Of course, I cannot profess that I speak for the whole male human race, but I do feel that if you bring it up again, it might just bring up issues of his worries about the past, and him worrying that you dont want to let it go, which you seem to do--so I would let it be for the time being.
Best,
Clyde
Thank you Clyde. I don't think I would have gone with the other guy anyway it's just when these "newer" obsessions come up they have a way of playing tricks on me! Like I said I love my husband and the only reason I (alone I don't bug him about it) obsess about it is because I truly feel sorry and guilty and ashamed for all of it even if it wasn't (totally me). I think for some reason the lord above may have given me this 2nd chance somehow knowing I wasn't myself then. That's the only way I can explain it I guess! Thank you for answering me honestly I do appreciate it.
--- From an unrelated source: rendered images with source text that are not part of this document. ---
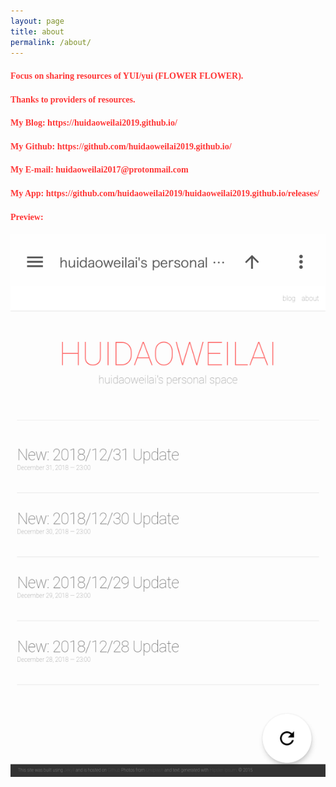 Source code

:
 ```yaml
---
layout: page
title: about
permalink: /about/
---
```


<h4 id="focus-on-sharing-resources-of-yuiyui-flower-flower"><font face="Segoe UI Symbol" color="#FF3636">Focus on sharing resources of YUI/yui (FLOWER FLOWER).</font></h4>

<ul></ul>

<h4 id="thanks-to-providers-of-resource"><font face="Segoe UI Symbol" color="#FF3636">Thanks to providers of resources.</font></h4>

<ul></ul>

<h4 id="my-blog-httpshuidaoweilai2019githubio"><font face="Segoe UI Symbol" color="#FF3636">My Blog: https://huidaoweilai2019.github.io/</font></h4>

<ul></ul>

<h4 id="my-github-httpsgithubcomhuidaoweilai2019githubio"><font face="Segoe UI Symbol" color="#FF3636">My Github: https://github.com/huidaoweilai2019.github.io/</font></h4>

<ul></ul>

<h4 id="my-e-mail-huidaoweilai2017protonmailcom"><font face="Segoe UI Symbol" color="#FF3636">My E-mail: huidaoweilai2017@protonmail.com</font></h4>

<ul></ul>

<h4 id="my-app-httpsgithubcomhuidaoweilai2019huidaoweilai2019githubioreleases"><font face="Segoe UI Symbol" color="#FF3636">My App: https://github.com/huidaoweilai2019/huidaoweilai2019.github.io/releases/</font></h4>

<ul></ul>

<h4 id="preview-"><font face="Segoe UI Symbol" color="#FF3636">Preview: </font></h4>

<ul></ul>

<p><img src="/IMG_20190101_190524.png" alt="Branching" /></p>
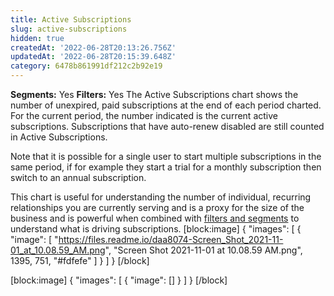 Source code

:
 ```yaml
---
title: Active Subscriptions
slug: active-subscriptions
hidden: true
createdAt: '2022-06-28T20:13:26.756Z'
updatedAt: '2022-06-28T20:15:39.648Z'
category: 6478b861991df212c2b92e19
---
```

**Segments:** Yes
**Filters:** Yes
The Active Subscriptions chart shows the number of unexpired, paid subscriptions at the end of each period charted. For the current period, the number indicated is the current active subscriptions. Subscriptions that have auto-renew disabled are still counted in Active Subscriptions.  

Note that it is possible for a single user to start multiple subscriptions in the same period, if for example they start a trial for a monthly subscription then switch to an annual subscription.

This chart is useful for understanding the number of individual, recurring relationships you are currently serving and is a proxy for the size of the business and is powerful when combined with [filters and segments](doc:charts#section-filters-and-segments) to understand what is driving subscriptions.
[block:image]
{
  "images": [
    {
      "image": [
        "https://files.readme.io/daa8074-Screen_Shot_2021-11-01_at_10.08.59_AM.png",
        "Screen Shot 2021-11-01 at 10.08.59 AM.png",
        1395,
        751,
        "#fdfefe"
      ]
    }
  ]
}
[/block]

[block:image]
{
  "images": [
    {
      "image": []
    }
  ]
}
[/block] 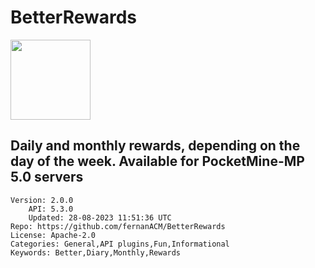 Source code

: # BetterRewards
<img src="https://raw.githubusercontent.com/fernanACM/BetterRewards/f9191ae5aea82b8cddabc3e3b998344d66cd23db/icon-btrewards.png" width="128" height="128" />

## Daily and monthly rewards, depending on the day of the week. Available for PocketMine-MP 5.0 servers
```properties
Version: 2.0.0
    API: 5.3.0
    Updated: 28-08-2023 11:51:36 UTC
Repo: https://github.com/fernanACM/BetterRewards
License: Apache-2.0
Categories: General,API plugins,Fun,Informational
Keywords: Better,Diary,Monthly,Rewards
``` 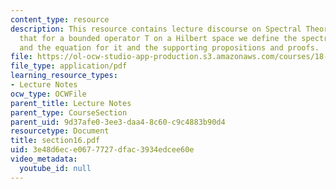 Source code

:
 ```yaml
---
content_type: resource
description: This resource contains lecture discourse on Spectral Theorem which explains
  that for a bounded operator T on a Hilbert space we define the spectrum as the set
  and the equation for it and the supporting propositions and proofs.
file: https://ol-ocw-studio-app-production.s3.amazonaws.com/courses/18-155-differential-analysis-fall-2004/3e48d6ece0677727dfac3934edcee60e_section16.pdf
file_type: application/pdf
learning_resource_types:
- Lecture Notes
ocw_type: OCWFile
parent_title: Lecture Notes
parent_type: CourseSection
parent_uid: 9d37afe0-3ee3-daa4-8c60-c9c4883b90d4
resourcetype: Document
title: section16.pdf
uid: 3e48d6ec-e067-7727-dfac-3934edcee60e
video_metadata:
  youtube_id: null
---
```

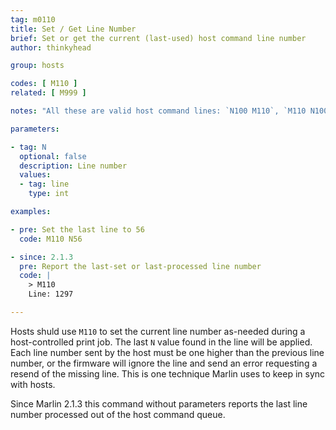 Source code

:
 ```yaml
---
tag: m0110
title: Set / Get Line Number
brief: Set or get the current (last-used) host command line number
author: thinkyhead

group: hosts

codes: [ M110 ]
related: [ M999 ]

notes: "All these are valid host command lines: `N100 M110`, `M110 N100`, `N101 M110 N100`."

parameters:

- tag: N
  optional: false
  description: Line number
  values:
  - tag: line
    type: int

examples:

- pre: Set the last line to 56
  code: M110 N56

- since: 2.1.3
  pre: Report the last-set or last-processed line number
  code: |
    > M110
    Line: 1297

---
```


Hosts shuld use `M110` to set the current line number as-needed during a host-controlled print job. The last `N` value found in the line will be applied. Each line number sent by the host must be one higher than the previous line number, or the firmware will ignore the line and send an error requesting a resend of the missing line. This is one technique Marlin uses to keep in sync with hosts.

Since Marlin 2.1.3 this command without parameters reports the last line number processed out of the host command queue.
Thanks so much!
Angell
Hi Angel...
You might of went off with him...it sounds to me like you really do want you and your husbands relationship to work, but that it is missing something...usually those who run off to search for another partner are either scum (which I dont feel you are) or are looking for something to replace something they dont have (which I feel you are).
What do you think?
Best,
Clyde
Clyde,
I know for sure in my heart after almost 5 years past this "episode", I truly love my husband and could NEVER put me or him through that again! But I really don't know what I was thinking then at all! Should I let it go or tell my husband? Because yes, I still feel guilty, but I told him about me cheating but never mentioned "that" part of it because this is a new obsession, yet he doesn't want to hear anything about it anymore and I quite frankly don't want to deal with it anymore either! I just want to be with my husband w/out all this obsessing! But at the same time I don't want to be unfair to him. After the whole small "incident" was over w/the other guy I did realize I loved my husband but I also did talk divorce with him at that time because I wanted him to be with me only if he wanted to...but I never did bring up this new obsession (like I said before, because it is new now.) Am I being fair to my husband, who I do love? And is saying anything really worth it? When I am totally confused by my thoughts and actions from back then?
Hello there,
I dont understand completely...are you obsessing because it happened?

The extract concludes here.